*Task description*. All entries must be repeated exactly. No picture should appear in the result.

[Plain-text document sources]
Start of Block

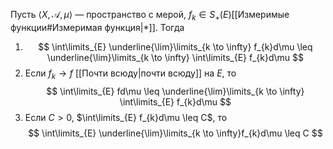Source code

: Пусть $\langle X, \mathcal{A}, \mu \rangle$ — пространство с мерой, $f_{k} \in S_+(E)$[[Измеримые функции#Измеримая функция|*]].
Тогда
1. $$
    \int\limits_{E} \underline{\lim}\limits_{k \to \infty} f_{k}d\mu \leq \underline{\lim}\limits_{k \to \infty} \int\limits_{E} f_{k}d\mu
$$
2. Если $f_{k} \to f$ [[Почти всюду|почти всюду]] на $E$, то $$
\int\limits_{E} fd\mu \leq \underline{\lim}\limits_{k \to \infty} \int\limits_{E} f_{k}d\mu
$$
3. Если $C > 0$, $\int\limits_{E} f_{k}d\mu \leq C$, то $$
\int\limits_{E} \underline{\lim}\limits_{k \to \infty}f_{k}d\mu \leq C
$$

End of Block

*Exercise output*.
Source code

: Пусть $\langle X, \mathcal{A}, \mu \rangle$ — пространство с мерой, $f_{k} \in S_+(E)$[[Измеримые функции#Измеримая функция|*]].
Тогда
1. $$
    \int\limits_{E} \underline{\lim}\limits_{k \to \infty} f_{k}d\mu \leq \underline{\lim}\limits_{k \to \infty} \int\limits_{E} f_{k}d\mu
$$
2. Если $f_{k} \to f$ [[Почти всюду|почти всюду]] на $E$, то $$
\int\limits_{E} fd\mu \leq \underline{\lim}\limits_{k \to \infty} \int\limits_{E} f_{k}d\mu
$$
3. Если $C > 0$, $\int\limits_{E} f_{k}d\mu \leq C$, то $$
\int\limits_{E} \underline{\lim}\limits_{k \to \infty}f_{k}d\mu \leq C
$$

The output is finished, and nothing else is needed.